对于我国民法总则中“习惯”的含义,需要借鉴他国的经验,但必须从我国实际出发。美国对习惯的灵活运用与其联邦政府体系是分不开的,作为多个具有高度自治性的州组成的移民国家,习惯的稳定性和古老性自然无从谈起。结合我国的实际,习惯的适用仍处于初级阶段,法官群体的法自觉性也有待提高,过于灵活宽泛的界定很可能导致“法官造法”的恶果,因此,习惯的含义主要与英国的标准相似,但在时间要求上未必如英国那样严格。

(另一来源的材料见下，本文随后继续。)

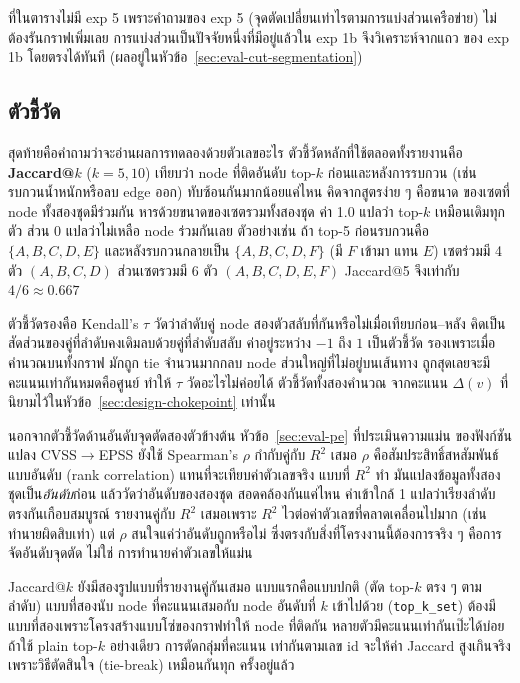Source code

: ที่ในตารางไม่มี exp 5 เพราะคำถามของ exp 5 (จุดตัดเปลี่ยนเท่าไรตามการแบ่งส่วนเครือข่าย)
ไม่ต้องรันกราฟเพิ่มเลย การแบ่งส่วนเป็นปัจจัยหนึ่งที่มีอยู่แล้วใน exp 1b จึงวิเคราะห์จากแถว
ของ exp 1b โดยตรงได้ทันที (ผลอยู่ในหัวข้อ~\ref{sec:eval-cut-segmentation})

\subsection{ตัวชี้วัด}\label{sec:design-metrics}

สุดท้ายคือคำถามว่าจะอ่านผลการทดลองด้วยตัวเลขอะไร ตัวชี้วัดหลักที่ใช้ตลอดทั้งรายงานคือ
\textbf{Jaccard@$k$} ($k=5,10$) เทียบว่า node ที่ติดอันดับ top-$k$ ก่อนและหลังการรบกวน
(เช่น รบกวนน้ำหนักหรือลบ edge ออก) ทับซ้อนกันมากน้อยแค่ไหน คิดจากสูตรง่าย ๆ คือขนาด
ของเซตที่ node ทั้งสองชุดมีร่วมกัน หารด้วยขนาดของเซตรวมทั้งสองชุด ค่า 1.0 แปลว่า
top-$k$ เหมือนเดิมทุกตัว ส่วน 0 แปลว่าไม่เหลือ node ร่วมกันเลย ตัวอย่างเช่น ถ้า top-5
ก่อนรบกวนคือ $\{A,B,C,D,E\}$ และหลังรบกวนกลายเป็น $\{A,B,C,D,F\}$ (มี $F$ เข้ามา
แทน $E$) เซตร่วมมี 4 ตัว $(A,B,C,D)$ ส่วนเซตรวมมี 6 ตัว $(A,B,C,D,E,F)$ Jaccard@5
จึงเท่ากับ $4/6 \approx 0.667$

ตัวชี้วัดรองคือ Kendall's $\tau$ วัดว่าลำดับคู่ node สองตัวสลับที่กันหรือไม่เมื่อเทียบก่อน--หลัง
คิดเป็นสัดส่วนของคู่ที่ลำดับคงเดิมลบด้วยคู่ที่ลำดับสลับ ค่าอยู่ระหว่าง $-1$ ถึง $1$ เป็นตัวชี้วัด
รองเพราะเมื่อคำนวณบนทั้งกราฟ มักถูก tie จำนวนมากกลบ node ส่วนใหญ่ที่ไม่อยู่บนเส้นทาง
ถูกสุดเลยจะมีคะแนนเท่ากันหมดคือศูนย์ ทำให้ $\tau$ วัดอะไรไม่ค่อยได้ ตัวชี้วัดทั้งสองคำนวณ
จากคะแนน $\Delta(v)$ ที่นิยามไว้ในหัวข้อ~\ref{sec:design-chokepoint} เท่านั้น

นอกจากตัวชี้วัดด้านอันดับจุดตัดสองตัวข้างต้น หัวข้อ~\ref{sec:eval-pe} ที่ประเมินความแม่น
ของฟังก์ชันแปลง CVSS$\to$EPSS ยังใช้ Spearman's $\rho$ กำกับคู่กับ $R^2$ เสมอ
$\rho$ คือสัมประสิทธิ์สหสัมพันธ์แบบอันดับ (rank correlation) แทนที่จะเทียบค่าตัวเลขจริง
แบบที่ $R^2$ ทำ มันแปลงข้อมูลทั้งสองชุดเป็น\emph{อันดับ}ก่อน แล้ววัดว่าอันดับของสองชุด
สอดคล้องกันแค่ไหน ค่าเข้าใกล้ 1 แปลว่าเรียงลำดับตรงกันเกือบสมบูรณ์ รายงานคู่กับ $R^2$
เสมอเพราะ $R^2$ ไวต่อค่าตัวเลขที่คลาดเคลื่อนไปมาก (เช่นทำนายผิดสิบเท่า) แต่ $\rho$
สนใจแค่ว่าอันดับถูกหรือไม่ ซึ่งตรงกับสิ่งที่โครงงานนี้ต้องการจริง ๆ คือการจัดอันดับจุดตัด ไม่ใช่
การทำนายค่าตัวเลขให้แม่น

Jaccard@$k$ ยังมีสองรูปแบบที่รายงานคู่กันเสมอ แบบแรกคือแบบปกติ (ตัด top-$k$ ตรง ๆ
ตามลำดับ) แบบที่สองนับ node ที่คะแนนเสมอกับ node อันดับที่ $k$ เข้าไปด้วย
(\texttt{top\_k\_set}) ต้องมีแบบที่สองเพราะโครงสร้างแบบโซ่ของกราฟทำให้ node ที่ติดกัน
หลายตัวมีคะแนนเท่ากันเป๊ะได้บ่อย ถ้าใช้ plain top-$k$ อย่างเดียว การตัดกลุ่มที่คะแนน
เท่ากันตามเลข id จะให้ค่า Jaccard สูงเกินจริง เพราะวิธีตัดสินใจ (tie-break) เหมือนกันทุก
ครั้งอยู่แล้ว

根据民法总则的规定,适用习惯有两个前提:一是法律没有规定;二是不违背公序良俗。可见,习惯是作为制定法之补充渊源,是第二性的配角。不违背公序良俗即习惯的合理性。民间习惯有良、恶之分,只有良俗才具有司法适用的价值。在具体适用中存在诸多问题:
第一,此处“法律没有规定”中的“法律”应该作何定义,是广义的法律还是狭义的人大所制定的法律,是所有法域的法律还是仅限民事法律?“没有规定”是指没有明文规定还是原则性的规定?仅此六个字极易产生理解上的偏差,亟待法律作出进一步的解释。此处仅本文观点进行阐述:对于习惯应该提到一个怎样的高度的回答实际上蕴含着对于习惯适用的价值性和前景判断,同时考虑习惯与中国现阶段司法的适应性状况。作为大陆法系国家,制定法居于主导地位,是社会主义国家最重要的社会调控手段,其地位不可撼动。因此,对于习惯的解释总体上偏向于宽泛,它应当是民事领域所有制定法中的明文规定。采取广义的法律,使制定法的地位得以保障,同时排除其他法域的制定法以及制定法中的原则性规定,是为了塑造一个更为开放的民法法源体系。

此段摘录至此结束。